Slide 18 - Updates to DwC and moving to the Darwin Core Data Package (DwC-DP)

So while Darwin Core Archives has been our preferred method of publishing since 2012, we are approaching a new model called a Darwin Core Data Package.

The new model is intended to ”broaden the range of scientific questions that GBIF can address.”

It will allow us to expand our data scope, engage with new data communities, and build tools to enable data flows based on the updated standard.

capture standards dwc Slide19

Slide 19 - Recapping the process to date

The community has been developing the work on this model since 2022 and the standards developments for this model has been in development since 2023.

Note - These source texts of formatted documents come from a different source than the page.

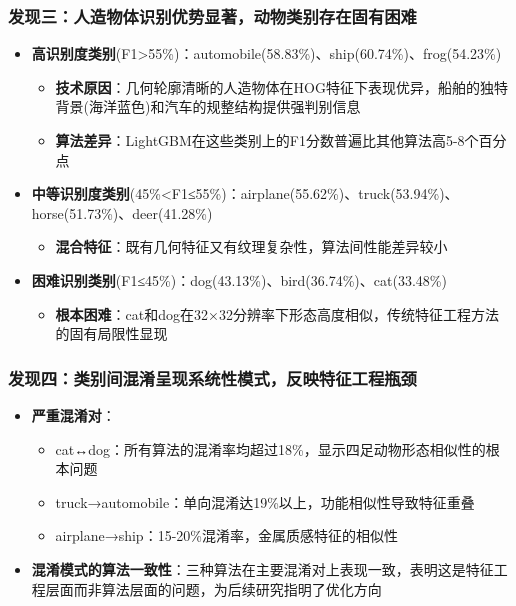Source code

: \documentclass[UTF8]{report}
\theoremstyle{MyLineTheoremStyle} %
\theoremstyle{MyBlockTheoremStyle} %
\theoremstyle{MySubsubsectionStyle} %
\begin{document}
\subsubsection{发现三：人造物体识别优势显著，动物类别存在固有困难}
\begin{itemize}
    \item \textbf{高识别度类别}(F1>55\%)：automobile(58.83\%)、ship(60.74\%)、frog(54.23\%)
    \begin{itemize}
        \item \textbf{技术原因}：几何轮廓清晰的人造物体在HOG特征下表现优异，船舶的独特背景(海洋蓝色)和汽车的规整结构提供强判别信息
        \item \textbf{算法差异}：LightGBM在这些类别上的F1分数普遍比其他算法高5-8个百分点
    \end{itemize}
    \item \textbf{中等识别度类别}(45\%<F1≤55\%)：airplane(55.62\%)、truck(53.94\%)、horse(51.73\%)、deer(41.28\%)
    \begin{itemize}
        \item \textbf{混合特征}：既有几何特征又有纹理复杂性，算法间性能差异较小
    \end{itemize}
    \item \textbf{困难识别类别}(F1≤45\%)：dog(43.13\%)、bird(36.74\%)、cat(33.48\%)
    \begin{itemize}
        \item \textbf{根本困难}：cat和dog在32×32分辨率下形态高度相似，传统特征工程方法的固有局限性显现
    \end{itemize}
\end{itemize}

\subsubsection{发现四：类别间混淆呈现系统性模式，反映特征工程瓶颈}
\begin{itemize}
    \item \textbf{严重混淆对}：
    \begin{itemize}
        \item cat↔dog：所有算法的混淆率均超过18\%，显示四足动物形态相似性的根本问题
        \item truck→automobile：单向混淆达19\%以上，功能相似性导致特征重叠
        \item airplane→ship：15-20\%混淆率，金属质感特征的相似性
    \end{itemize}
    \item \textbf{混淆模式的算法一致性}：三种算法在主要混淆对上表现一致，表明这是特征工程层面而非算法层面的问题，为后续研究指明了优化方向
\end{itemize}
\end{document}
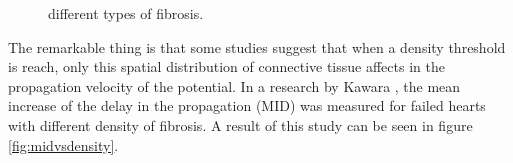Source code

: \documentclass[letterpaper, twoside]{article}     	    %
\begin{document}
\begin{figure}[H]
\centering
{}
\caption{different types of fibrosis.}
\end{figure}

The remarkable thing is that some studies \cite{Comtois2011IEEE} suggest that when a density threshold is reach, only this spatial distribution of connective tissue affects in the propagation velocity of the potential. In a research by Kawara \cite{Kawara2001Circ}, the mean increase of the delay in the propagation (MID) was measured for failed hearts with different density of fibrosis. A result of this study can be seen in figure \ref{fig:midvsdensity}.
\end{document}
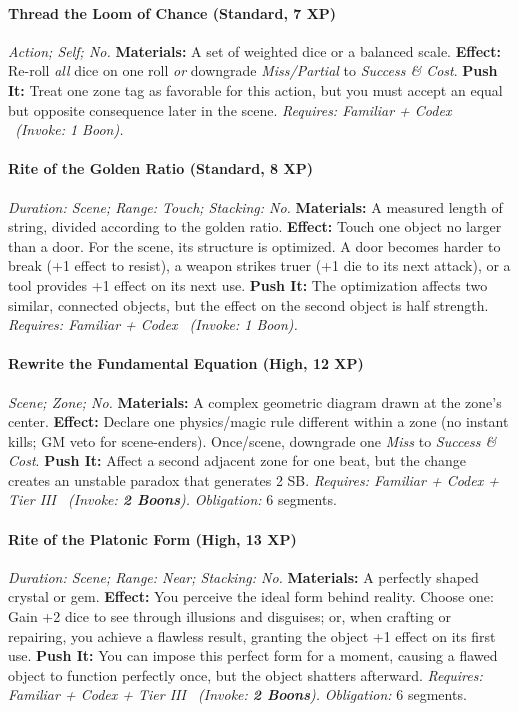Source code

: \paragraph{Thread the Loom of Chance (Standard, 7 XP)} \emph{Action; Self; No.}
\textbf{Materials:} A set of weighted dice or a balanced scale.
\textbf{Effect:} Re-roll \emph{all} dice on one roll \emph{or} downgrade \emph{Miss/Partial} to \emph{Success \& Cost}.
\textbf{Push It:} Treat one zone tag as favorable for this action, but you must accept an equal but opposite consequence later in the scene.
\emph{Requires: Familiar + Codex \ (\textit{Invoke:} 1 Boon).}
\paragraph{Rite of the Golden Ratio (Standard, 8 XP)} \emph{Duration: Scene; Range: Touch; Stacking: No.}
\textbf{Materials:} A measured length of string, divided according to the golden ratio.
\textbf{Effect:} Touch one object no larger than a door. For the scene, its structure is optimized. A door becomes harder to break (+1 effect to resist), a weapon strikes truer (+1 die to its next attack), or a tool provides +1 effect on its next use.
\textbf{Push It:} The optimization affects two similar, connected objects, but the effect on the second object is half strength.
\emph{Requires: Familiar + Codex \ (\textit{Invoke:} 1 Boon).}
\paragraph{Rewrite the Fundamental Equation (High, 12 XP)} \emph{Scene; Zone; No.}
\textbf{Materials:} A complex geometric diagram drawn at the zone's center.
\textbf{Effect:} Declare one physics/magic rule different within a zone (no instant kills; GM veto for scene-enders). Once/scene, downgrade one \emph{Miss} to \emph{Success \& Cost}.
\textbf{Push It:} Affect a second adjacent zone for one beat, but the change creates an unstable paradox that generates 2 SB.
\emph{Requires: Familiar + Codex + Tier III \ (\textit{Invoke:} \textbf{2 Boons}).}
\emph{Obligation:} 6 segments.

\paragraph{Rite of the Platonic Form (High, 13 XP)} \emph{Duration: Scene; Range: Near; Stacking: No.}
\textbf{Materials:} A perfectly shaped crystal or gem.
\textbf{Effect:} You perceive the ideal form behind reality. Choose one: Gain +2 dice to see through illusions and disguises; or, when crafting or repairing, you achieve a flawless result, granting the object +1 effect on its first use.
\textbf{Push It:} You can impose this perfect form for a moment, causing a flawed object to function perfectly once, but the object shatters afterward.
\emph{Requires: Familiar + Codex + Tier III \ (\textit{Invoke:} \textbf{2 Boons}).}
\emph{Obligation:} 6 segments.

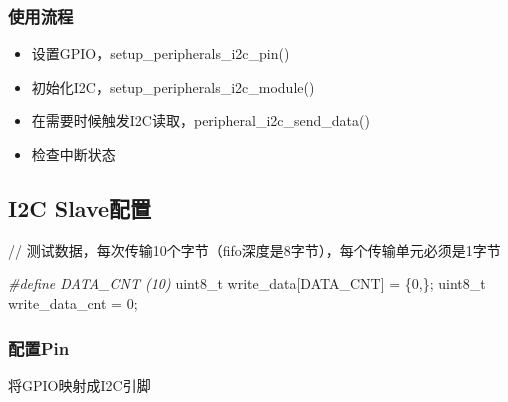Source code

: \documentclass[
  12pt,
]{book}
\newenvironment{Shaded}{\begin{snugshade}}{\end{snugshade}}
\newcommand{\DataTypeTok}[1]{\textcolor[rgb]{0.13,0.29,0.53}{#1}}
\newcommand{\DecValTok}[1]{\textcolor[rgb]{0.00,0.00,0.81}{#1}}
\newcommand{\NormalTok}[1]{#1}
\newcommand{\PreprocessorTok}[1]{\textcolor[rgb]{0.56,0.35,0.01}{\textit{#1}}}
\providecommand{\tightlist}{%
  \setlength{\itemsep}{0pt}\setlength{\parskip}{0pt}}
\begin{document}
\hypertarget{ux4f7fux7528ux6d41ux7a0b}{%
\subsubsection{使用流程}\label{ux4f7fux7528ux6d41ux7a0b}}

\begin{itemize}
\tightlist
\item
  设置GPIO，setup\_peripherals\_i2c\_pin()
\item
  初始化I2C，setup\_peripherals\_i2c\_module()
\item
  在需要时候触发I2C读取，peripheral\_i2c\_send\_data()
\item
  检查中断状态
\end{itemize}

\hypertarget{i2c-slaveux914dux7f6e}{%
\subsection{I2C Slave配置}\label{i2c-slaveux914dux7f6e}}

// 测试数据，每次传输10个字节（fifo深度是8字节），每个传输单元必须是1字节

\begin{Shaded}
\begin{Highlighting}[]
\PreprocessorTok{#define DATA_CNT (10)}
\DataTypeTok{uint8_t}\NormalTok{ write_data[DATA_CNT] = \{}\DecValTok{0}\NormalTok{,\};}
\DataTypeTok{uint8_t}\NormalTok{ write_data_cnt = }\DecValTok{0}\NormalTok{;}
\end{Highlighting}
\end{Shaded}

\hypertarget{ux914dux7f6epin-1}{%
\subsubsection{配置Pin}\label{ux914dux7f6epin-1}}

将GPIO映射成I2C引脚
\end{document}
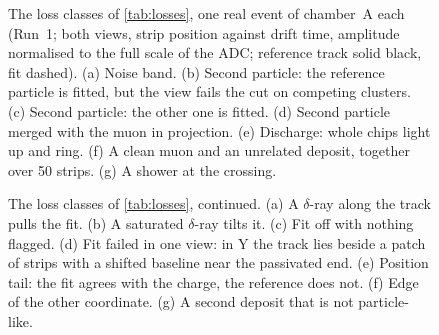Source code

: \begin{figure}[p]
  \centering
  \caption{The loss classes of \cref{tab:losses}, one real event of chamber~A each (Run~1; both views, strip position
  against drift time, amplitude normalised to the full scale of the ADC; reference track solid black, fit dashed).
  (a) Noise band. (b) Second particle: the reference particle is fitted, but the view fails the cut on competing
  clusters. (c) Second particle: the other one is fitted. (d) Second particle merged with the muon in projection. (e)
  Discharge: whole chips light up and ring. (f) A clean muon and an unrelated deposit, together over 50 strips. (g) A
  shower at the crossing.}
  \label{fig:gallery1}
\end{figure}
\begin{figure}[p]
  \centering
  \caption{The loss classes of \cref{tab:losses}, continued. (a) A $\delta$-ray along the track pulls the fit. (b) A
  saturated $\delta$-ray tilts it. (c) Fit off with nothing flagged. (d) Fit failed in one view: in Y the track lies
  beside a patch of strips with a shifted baseline near the passivated end. (e) Position tail: the fit agrees with the
  charge, the reference does not. (f) Edge of the other coordinate. (g) A second deposit that is not particle-like.}
  \label{fig:gallery2}
\end{figure}
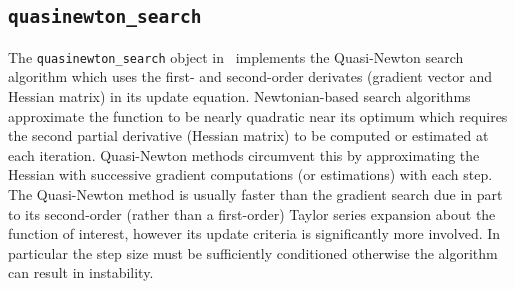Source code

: \subsection{{\tt quasinewton\_search} }
\label{module:optim:quasinewton_search}
The {\tt quasinewton\_search} object in \liquid\ implements the
Quasi-Newton search algorithm which uses the first- and second-order
derivates (gradient vector and Hessian matrix) in its update equation.
Newtonian-based search algorithms approximate the function to be nearly
quadratic near its optimum which requires the second partial derivative
(Hessian matrix) to be computed or estimated at each iteration.
Quasi-Newton methods circumvent this by approximating the Hessian with
successive gradient computations (or estimations) with each step.
The Quasi-Newton method is usually faster than the gradient search due
in part to its second-order (rather than a first-order) Taylor series
expansion about the function of interest,
however its update criteria is significantly more involved.
In particular the step size %
must be sufficiently conditioned
otherwise the algorithm can result in instability.


%
%

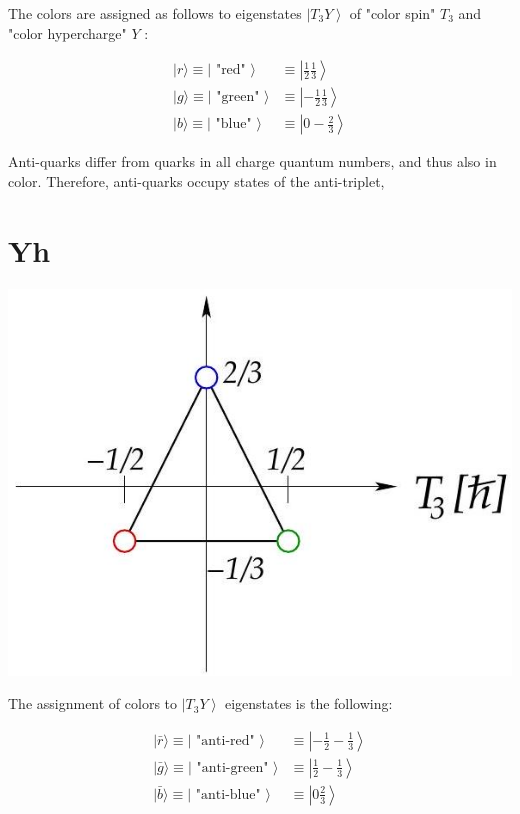 \documentclass[10pt, letterpaper]{article}
\begin{document}
The colors are assigned as follows to eigenstates $\left|T_{3} Y\right\rangle$ of "color spin" $T_{3}$ and "color hypercharge" $Y$ :

$$
\begin{aligned}
|r\rangle \equiv \mid \text { "red" }\rangle & \equiv\left|\frac{1}{2} \frac{1}{3}\right\rangle \\
|g\rangle \equiv \mid \text { "green" }\rangle & \equiv\left|-\frac{1}{2} \frac{1}{3}\right\rangle \\
|b\rangle \equiv \mid \text { "blue" }\rangle & \equiv\left|0-\frac{2}{3}\right\rangle
\end{aligned}
$$

Anti-quarks differ from quarks in all charge quantum numbers, and thus also in color. Therefore, anti-quarks occupy states of the anti-triplet,

\section{Yh}
\begin{center}
\includegraphics[scale=0.3]{2025_05_20_8618f55a41bfe980b4b2g-62}
\end{center}

The assignment of colors to $\left|T_{3} Y\right\rangle$ eigenstates is the following:

$$
\begin{aligned}
|\bar{r}\rangle \equiv \mid \text { "anti-red" }\rangle & \equiv\left|-\frac{1}{2}-\frac{1}{3}\right\rangle \\
|\bar{g}\rangle \equiv \mid \text { "anti-green" }\rangle & \equiv\left|\frac{1}{2}-\frac{1}{3}\right\rangle \\
|\bar{b}\rangle \equiv \mid \text { "anti-blue" }\rangle & \equiv\left|0 \frac{2}{3}\right\rangle
\end{aligned}
$$
\end{document}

We are finally in the community review and ratification phase for the new terms and the new data package which was released in October of 2025. As you can see from this timeline, it takes a long time implement change to an established standard and it takes a dedicated community to see it through.

capture standards dwc Slide20

Slide 20 - Changes proposed in Darwin Core

The changes under public review include:

65 new terms 75 proposed changes to existing terms A documented conceptual model for DwC Guidelines for using the Frictionless Data Format

capture standards dwc Slide21

Slide 21 - A DwC-A short story OR a DwC-DP epic novel?

The Darwin Core Data Package completely opens up how much data can be shared taking a Darwin Core Archive short story to a Darwin Core Data Package Epic Novel.

For comparison Stories can be told with either DwC-A or DwC-DP, but it should be evident that the range of scientific endeavor that can be faithfully captured by DwC-DP is much more vast.

Bee, flower: Park Jisun DNA: Luvdat Book: zero_wing Net: shin_icons Person: Maxim Basinski Premium Test tube: Freepik Ruler: Freepik Camera: Freepik Identification: Freepik

capture standards dwc Slide22

Slide 22 - Do I have to do all that?

All of this might be overwhelming, when you are just learning about data mobilization, but we want you to know that changes are coming which depending on your data might be very exciting for you.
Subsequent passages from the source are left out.